4.6 Offline Sessions

It SHOULD be possible to encrypt one-to-one communications that are stored for later delivery (instead of being delivered immediately - so-called "offline messages") and still benefit from Perfect Forward Secrecy (with a slightly longer period of vulnerability than if both parties were online simultaneously). However, any vulnerabilities introduced into the solution in order to enable such offline communications MUST NOT make online communications more vulnerable.

4.7 Interoperability

Ideally, it would be possible for an XMPP user to exchange encrypted messages (and, potentially, presence information) with users of non-XMPP messaging systems.

4.8 Object Encryption

Ideally, it would be possible in cases where a session is not desired, to encrypt, sign and send a single stanza in isolation, so-called "object encryption".

5. Security Considerations

Security issues are discussed throughout this document.

6. IANA Considerations

This document requires no interaction with the Internet Assigned Numbers Authority (IANA) [19].

7. XMPP Registrar Considerations

This document requires no interaction with the XMPP Registrar [20].


1. XEP-0027: Current Jabber OpenPGP Usage <http://www.xmpp.org/extensions/xep-0027.html>.

2. RFC 3923: End-to-End Signing and Object Encryption for the Extensible Messaging and Presence Protocol (XMPP) <http://tools.ietf.org/html/rfc3923>.

3. XML Encryption Syntax and Processing <http://www.w3.org/TR/2002/REC-xmlenc-core-20021210/>.

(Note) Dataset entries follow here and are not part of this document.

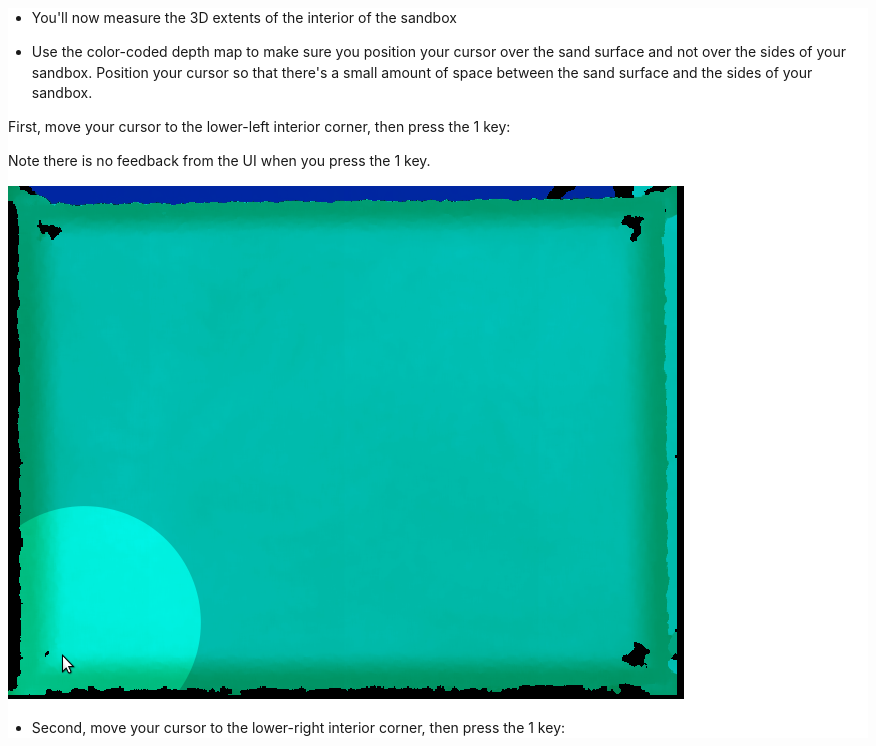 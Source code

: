 - You'll now measure the 3D extents of the interior of the sandbox

- Use the color-coded depth map to make sure you position your cursor over the sand surface and not over the sides of your sandbox. Position your cursor so that there's a small amount of space between the sand surface and the sides of your sandbox.

First, move your cursor to the lower-left interior corner, then press the 1 key:

Note there is no feedback from the UI when you press the 1 key.

![Corner 1](/images/ar-sandbox/5-B-corner1-e25b256651.png)

- Second, move your cursor to the lower-right interior corner, then press the 1 key:
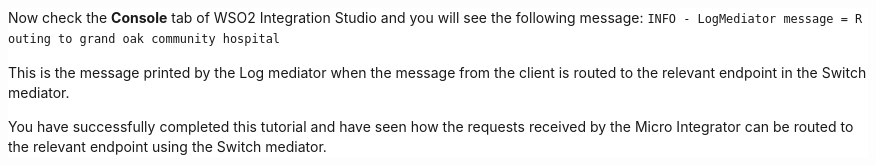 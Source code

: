 Now check the **Console** tab of WSO2 Integration Studio and you will see the following message: `INFO - LogMediator message = Routing to grand oak community hospital`
    
This is the message printed by the Log mediator when the message from the client is routed to the relevant endpoint in the Switch mediator.

You have successfully completed this tutorial and have seen how the requests received by the Micro Integrator can be routed to the relevant endpoint using the Switch mediator.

4. XML Signature Syntax and Processing <http://www.w3.org/TR/2002/REC-xmldsig-core-20020212/>.

5. RFC 4253: The Secure Shell (SSH) Transport Layer Protocol <http://tools.ietf.org/html/rfc4253>.

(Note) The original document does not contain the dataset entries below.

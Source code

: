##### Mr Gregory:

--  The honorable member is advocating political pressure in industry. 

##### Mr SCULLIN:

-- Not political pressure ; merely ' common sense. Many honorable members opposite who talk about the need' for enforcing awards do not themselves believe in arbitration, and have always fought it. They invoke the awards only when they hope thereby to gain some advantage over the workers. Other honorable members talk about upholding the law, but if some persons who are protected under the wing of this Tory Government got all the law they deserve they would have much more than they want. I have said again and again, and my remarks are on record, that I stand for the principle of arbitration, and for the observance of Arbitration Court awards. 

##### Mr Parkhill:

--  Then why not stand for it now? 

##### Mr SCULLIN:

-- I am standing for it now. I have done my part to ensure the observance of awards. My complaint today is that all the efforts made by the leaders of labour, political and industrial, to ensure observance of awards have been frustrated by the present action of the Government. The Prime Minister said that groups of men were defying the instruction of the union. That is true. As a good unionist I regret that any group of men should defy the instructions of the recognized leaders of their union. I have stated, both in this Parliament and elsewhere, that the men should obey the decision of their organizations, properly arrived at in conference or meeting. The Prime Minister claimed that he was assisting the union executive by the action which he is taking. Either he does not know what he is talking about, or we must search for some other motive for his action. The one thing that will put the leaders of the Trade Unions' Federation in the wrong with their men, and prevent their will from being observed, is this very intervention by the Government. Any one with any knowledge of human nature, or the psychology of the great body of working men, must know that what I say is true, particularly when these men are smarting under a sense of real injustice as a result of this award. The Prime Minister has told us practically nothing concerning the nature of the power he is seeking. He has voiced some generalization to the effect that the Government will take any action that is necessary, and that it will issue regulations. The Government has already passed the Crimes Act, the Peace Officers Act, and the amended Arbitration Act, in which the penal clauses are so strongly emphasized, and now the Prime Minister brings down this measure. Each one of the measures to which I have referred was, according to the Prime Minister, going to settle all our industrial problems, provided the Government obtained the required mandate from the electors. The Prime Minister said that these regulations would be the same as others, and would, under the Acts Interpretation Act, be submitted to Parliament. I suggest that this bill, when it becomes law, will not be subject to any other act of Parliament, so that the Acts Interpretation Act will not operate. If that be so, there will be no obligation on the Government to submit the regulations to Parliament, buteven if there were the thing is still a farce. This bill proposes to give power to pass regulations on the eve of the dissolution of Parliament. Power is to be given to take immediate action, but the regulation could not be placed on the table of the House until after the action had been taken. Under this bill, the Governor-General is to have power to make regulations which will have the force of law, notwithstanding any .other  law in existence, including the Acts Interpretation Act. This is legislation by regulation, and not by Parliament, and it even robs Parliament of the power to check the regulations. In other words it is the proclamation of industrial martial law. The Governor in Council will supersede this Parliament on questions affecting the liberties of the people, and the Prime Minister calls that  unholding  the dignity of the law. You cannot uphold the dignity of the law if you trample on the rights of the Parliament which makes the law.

6. ZRTP: Media Path Key Agreement for Secure RTP <http://tools.ietf.org/html/draft-zimmermann-avt-zrtp>. Work in progress.

7. RFC 3711: The Secure Real-time Transport Protocol (SRTP) <http://tools.ietf.org/html/rfc3711>.

8. RFC 4346: The Transport Layer Security (TLS) Protocol Version 1.1 <http://tools.ietf.org/html/rfc4346>.

9. RFC 4301: Security Architecture for the Internet Protocol <http://tools.ietf.org/html/rfc4301>.

10. XEP-0096: File Transfer <http://www.xmpp.org/extensions/xep-0096.html>.

11. XEP-0045: Multi-User Chat <http://www.xmpp.org/extensions/xep-0045.html>.

12. RFC 3921: Extensible Messaging and Presence Protocol (XMPP): Instant Messaging and Presence <http://tools.ietf.org/html/rfc3921>.

13. XEP-0060: Publish-Subscribe <http://www.xmpp.org/extensions/xep-0060.html>.

14. XEP-0079: Advanced Message Processing <http://www.xmpp.org/extensions/xep-0079.html>.

15. Long-lived keys are typically used for a few years, whereas Offline ESession keys are destroyed as soon as the stanza is decrypted - they typically exist for just a few hours. So Perfect Forward Secrecy should significantly enhance the security even of Offline ESessions.

16. Authentication is not identification, authentication may be as simple as Alice confirming that Bob is the same Bob that she communicated with yesterday or that she talked to on the telephone. The reliable association between an entity and its public keys is "identification" and therefore beyond the scope of this document.

17. Naturally, it is possible that Alice or Bob may retain cleartext versions of the exchanged communications; however, that threat is out of scope for this document.

18. It is exceptionally difficult to design a truly secure authenticated key-exchange protocol. Weaknesses are often only discovered after years of expert cryptographic analysis. In many cases, only the widespread use of a protocol will motivate experts to undertake exhaustive analyses and recommend enhancements.

19. The Internet Assigned Numbers Authority (IANA) is the central coordinator for the assignment of unique parameter values for Internet protocols, such as port numbers and URI schemes. For further information, see <http://www.iana.org/>.

20. The XMPP Registrar maintains a list of reserved protocol namespaces as well as registries of parameters used in the context of XMPP extension protocols approved by the XMPP Standards Foundation. For further information, see <http://www.xmpp.org/registrar/>.

Revision History

Version 0.1 (2007-04-20)

Initial version (extracted from XEP-0188 version 0.4).